--- Extracted material Enclosed Below ---

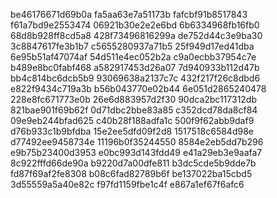 be46176671d69b0a
fa5aa63e7a51173b
fafcbf91b8517843
f61a7bd9e2553474
06921b30e2e2e6bd
6b6334968fb16fb0
68d8b928ff8cd5a8
428f73496816299a
de752d44c3e9ba30
3c8847617fe3b1b7
c5655280937a71b5
25f949d17ed41dba
6e95b51af47074af
54d511e4ec052b2a
c9a0ecbb37954c7e
b489e8bc0fabf468
a582917453d26a07
7d940933b112d47b
bb4c814bc6dcb5b9
93069638a2137c7c
432f217f26c8dbd6
e822f9434c719a3b
b56b043770e02b44
6e051d2865240478
228e8fc671773e0b
26e6d883957d2f30
90dca2bc117312db
821bae901f69b62f
0d71dbc2bbe83a85
c352dcd78da8cf84
09e9eb244bfad625
c40b28f188adfa1c
500f9f62abb9daf9
d76b933c1b9bfdba
15e2ee5dfd09f2d8
1517518c6584d98e
d77492ee9458734e
11196b0f35244550
8584e2eb5dd7b296
e9b75b23400d3953
e0bc993d143fdd49
e41a29eb3e9aafa7
8c922fffd66de90a
b9220d7a00dfe811
b3dc5cde5b9dde7b
fd87f69af2fe8308
b08c6fad82789b6f
be137022ba15cbd5
3d55559a5a40e82c
f97fd1159fbe1c4f
e867a1ef67f6afc6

--- End of Enclosed Extracted material ---

#### Problem requirements:
Print only the lines running from the one with "68d8b928ff8cd5a8" to the final line of the data above, each exactly as it appears.

#### Reply:
68d8b928ff8cd5a8
428f73496816299a
de752d44c3e9ba30
3c8847617fe3b1b7
c5655280937a71b5
25f949d17ed41dba
6e95b51af47074af
54d511e4ec052b2a
c9a0ecbb37954c7e
b489e8bc0fabf468
a582917453d26a07
7d940933b112d47b
bb4c814bc6dcb5b9
93069638a2137c7c
432f217f26c8dbd6
e822f9434c719a3b
b56b043770e02b44
6e051d2865240478
228e8fc671773e0b
26e6d883957d2f30
90dca2bc117312db
821bae901f69b62f
0d71dbc2bbe83a85
c352dcd78da8cf84
09e9eb244bfad625
c40b28f188adfa1c
500f9f62abb9daf9
d76b933c1b9bfdba
15e2ee5dfd09f2d8
1517518c6584d98e
d77492ee9458734e
11196b0f35244550
8584e2eb5dd7b296
e9b75b23400d3953
e0bc993d143fdd49
e41a29eb3e9aafa7
8c922fffd66de90a
b9220d7a00dfe811
b3dc5cde5b9dde7b
fd87f69af2fe8308
b08c6fad82789b6f
be137022ba15cbd5
3d55559a5a40e82c
f97fd1159fbe1c4f
e867a1ef67f6afc6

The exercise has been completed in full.